__Instructions for the task__: Output all entries exactly; images excluded.

__The input__:
_____
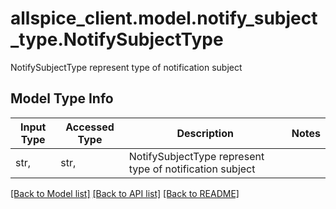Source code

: # allspice_client.model.notify_subject_type.NotifySubjectType

NotifySubjectType represent type of notification subject

## Model Type Info
Input Type | Accessed Type | Description | Notes
------------ | ------------- | ------------- | -------------
str,  | str,  | NotifySubjectType represent type of notification subject | 

[[Back to Model list]](../../README.md#documentation-for-models) [[Back to API list]](../../README.md#documentation-for-api-endpoints) [[Back to README]](../../README.md)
_____
__Written answer__:
Source code

: # allspice_client.model.notify_subject_type.NotifySubjectType

NotifySubjectType represent type of notification subject

## Model Type Info
Input Type | Accessed Type | Description | Notes
------------ | ------------- | ------------- | -------------
str,  | str,  | NotifySubjectType represent type of notification subject | 

[[Back to Model list]](../../README.md#documentation-for-models) [[Back to API list]](../../README.md#documentation-for-api-endpoints) [[Back to README]](../../README.md)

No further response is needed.